Rapleys' planner Hannah Thomas-Davies formed a Girlguiding group following the London riots of 2011. As a 'guider' she is in charge of activities for a group of a dozen girls and young women, based in Brick Lane in the East End. Girlguiding is the leading charity of for girls and young women in the UK, with 100,000 volunteers.
How did you get into Girlguiding?
I had been volunteering for Girlguiding for a few years and when I moved to London I wanted to set up a new group; the main purpose was to engage girls in the kind of activities they wouldn't otherwise get the opportunity to undertake, as part of a uniformed organisation. After the riots of 2011 the Department for Communities and Local Government launched a fund to help people set up youth groups in deprived parts of the country. My group was one of the beneficiaries: this part of London, Spitalfields and Banglatown, ranks at about 450 out of 34,000 areas of deprivation across the UK.
What does it involve?
We meet every Tuesday for an hour of activities. Right now the team is working towards their performing arts badge and we have space outdoors for games and camp fires: many of the girls live in high-rise blocks with only a balcony for an external play area; while some are not allowed out on their own, so a large open space is important for our activities. Another badge is the 'be constructive – go-for-it' badge, which teaches about women in construction, science and technology, even elements of neighbourhood planning in terms of what makes a place better. Our biggest event last term was to visit the House of Commons.
Why do you do it?
It's great to see young people develop. I love teaching them things that to you and me may seem normal behaviour but to them are unknown, such as networking. Many of the girls at the House of Commons visit had never been to an event where you are expected to mingle and approach people. They found it strange, but a crucial role of mine is to impart a spirit of independence and self-confidence.
What’s the toughest thing about it?
Girlguiding takes lots of preparation and it can be disheartening when only one or two girls turn up on a Tuesday evening. Also juggling your day job with all the admin tasks of Girguiding, such as accounts and marketing the unit, can be a bit of a chore.

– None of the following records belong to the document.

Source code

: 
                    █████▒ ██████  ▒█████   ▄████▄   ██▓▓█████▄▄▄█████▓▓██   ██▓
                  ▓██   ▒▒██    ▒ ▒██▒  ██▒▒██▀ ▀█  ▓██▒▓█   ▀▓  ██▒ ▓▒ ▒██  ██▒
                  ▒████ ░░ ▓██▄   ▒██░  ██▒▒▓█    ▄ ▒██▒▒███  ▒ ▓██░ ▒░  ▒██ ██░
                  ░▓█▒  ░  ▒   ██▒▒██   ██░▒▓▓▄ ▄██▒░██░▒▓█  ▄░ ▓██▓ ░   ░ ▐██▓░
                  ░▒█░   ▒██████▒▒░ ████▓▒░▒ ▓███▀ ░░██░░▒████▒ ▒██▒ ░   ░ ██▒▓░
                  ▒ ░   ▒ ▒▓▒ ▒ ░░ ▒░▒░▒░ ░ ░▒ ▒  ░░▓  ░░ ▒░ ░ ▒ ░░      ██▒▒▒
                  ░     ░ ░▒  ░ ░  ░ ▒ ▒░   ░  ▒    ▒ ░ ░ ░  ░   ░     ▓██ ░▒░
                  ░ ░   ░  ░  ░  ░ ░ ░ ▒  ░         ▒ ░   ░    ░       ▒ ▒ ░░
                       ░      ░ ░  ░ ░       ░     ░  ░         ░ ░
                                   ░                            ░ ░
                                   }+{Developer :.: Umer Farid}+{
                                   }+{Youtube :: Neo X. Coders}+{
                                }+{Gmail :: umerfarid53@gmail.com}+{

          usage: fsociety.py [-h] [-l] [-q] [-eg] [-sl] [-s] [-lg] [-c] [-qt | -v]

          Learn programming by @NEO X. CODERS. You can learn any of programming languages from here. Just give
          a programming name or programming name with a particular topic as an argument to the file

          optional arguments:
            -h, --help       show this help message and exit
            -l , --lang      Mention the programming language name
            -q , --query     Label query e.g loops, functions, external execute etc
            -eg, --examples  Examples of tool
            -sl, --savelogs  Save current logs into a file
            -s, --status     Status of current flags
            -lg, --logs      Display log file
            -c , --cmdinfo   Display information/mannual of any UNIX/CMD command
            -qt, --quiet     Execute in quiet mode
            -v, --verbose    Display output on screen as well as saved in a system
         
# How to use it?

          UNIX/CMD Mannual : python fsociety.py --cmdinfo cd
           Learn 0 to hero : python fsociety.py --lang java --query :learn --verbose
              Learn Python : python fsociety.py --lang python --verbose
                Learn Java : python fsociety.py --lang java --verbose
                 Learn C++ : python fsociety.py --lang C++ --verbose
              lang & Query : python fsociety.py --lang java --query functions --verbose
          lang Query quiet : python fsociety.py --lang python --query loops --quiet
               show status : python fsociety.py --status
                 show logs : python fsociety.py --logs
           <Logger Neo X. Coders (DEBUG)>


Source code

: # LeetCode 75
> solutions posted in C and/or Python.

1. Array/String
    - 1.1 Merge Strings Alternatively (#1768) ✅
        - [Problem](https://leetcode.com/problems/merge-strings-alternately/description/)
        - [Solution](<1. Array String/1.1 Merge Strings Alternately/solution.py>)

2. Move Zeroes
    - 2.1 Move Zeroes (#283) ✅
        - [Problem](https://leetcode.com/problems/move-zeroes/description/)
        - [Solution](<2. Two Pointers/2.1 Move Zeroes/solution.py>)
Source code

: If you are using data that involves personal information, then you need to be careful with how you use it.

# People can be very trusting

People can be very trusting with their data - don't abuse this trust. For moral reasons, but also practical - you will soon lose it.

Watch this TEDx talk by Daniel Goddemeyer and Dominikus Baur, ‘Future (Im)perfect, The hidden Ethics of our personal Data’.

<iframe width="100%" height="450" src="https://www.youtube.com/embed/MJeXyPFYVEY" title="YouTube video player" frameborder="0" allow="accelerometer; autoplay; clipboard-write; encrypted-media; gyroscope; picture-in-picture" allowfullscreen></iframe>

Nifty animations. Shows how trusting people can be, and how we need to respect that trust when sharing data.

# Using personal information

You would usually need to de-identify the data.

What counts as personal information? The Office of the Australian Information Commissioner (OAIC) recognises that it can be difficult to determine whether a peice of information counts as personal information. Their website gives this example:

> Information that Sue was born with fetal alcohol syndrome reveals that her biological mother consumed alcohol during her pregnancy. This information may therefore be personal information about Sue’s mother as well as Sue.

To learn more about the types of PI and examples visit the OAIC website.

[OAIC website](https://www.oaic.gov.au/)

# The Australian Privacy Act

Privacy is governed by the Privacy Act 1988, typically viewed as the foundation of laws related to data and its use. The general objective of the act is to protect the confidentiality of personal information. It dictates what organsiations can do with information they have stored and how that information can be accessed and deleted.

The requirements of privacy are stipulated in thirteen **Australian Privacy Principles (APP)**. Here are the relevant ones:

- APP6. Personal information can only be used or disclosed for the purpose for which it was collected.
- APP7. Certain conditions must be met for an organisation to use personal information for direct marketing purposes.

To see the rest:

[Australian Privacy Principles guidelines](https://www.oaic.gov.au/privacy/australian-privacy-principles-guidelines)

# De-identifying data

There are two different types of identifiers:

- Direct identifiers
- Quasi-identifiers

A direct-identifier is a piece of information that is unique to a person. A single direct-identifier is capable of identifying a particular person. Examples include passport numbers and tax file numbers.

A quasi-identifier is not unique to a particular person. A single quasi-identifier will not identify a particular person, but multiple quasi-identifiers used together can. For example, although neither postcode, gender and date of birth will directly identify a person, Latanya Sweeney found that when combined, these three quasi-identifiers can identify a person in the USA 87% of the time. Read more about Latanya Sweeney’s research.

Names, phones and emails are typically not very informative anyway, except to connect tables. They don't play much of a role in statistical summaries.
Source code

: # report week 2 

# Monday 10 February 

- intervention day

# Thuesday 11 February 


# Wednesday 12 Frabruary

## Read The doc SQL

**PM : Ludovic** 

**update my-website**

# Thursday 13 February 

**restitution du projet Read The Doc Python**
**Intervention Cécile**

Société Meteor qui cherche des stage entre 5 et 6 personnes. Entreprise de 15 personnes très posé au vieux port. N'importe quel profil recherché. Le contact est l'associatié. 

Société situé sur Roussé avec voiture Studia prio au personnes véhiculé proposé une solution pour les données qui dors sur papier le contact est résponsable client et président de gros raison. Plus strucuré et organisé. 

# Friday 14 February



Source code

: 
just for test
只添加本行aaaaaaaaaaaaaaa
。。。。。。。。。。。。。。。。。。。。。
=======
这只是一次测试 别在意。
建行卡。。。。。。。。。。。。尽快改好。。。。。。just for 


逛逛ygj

What's the most rewarding thing about it?
Seeing the girls get excited about doing things they have never done before – even if it's something as simple as making puppets - gives me immense pleasure: one girl came up to me after a camp-fire exercise and said 'Girlguiding is simply the best'.
Are there any similarities between your day job and being a Girlguiding leader?
The main similarities are on the communication and management side. When talking to a 10 year old you have to communicate clearly; the same is true of planning where you have to speak to a variety of different people, all be it older.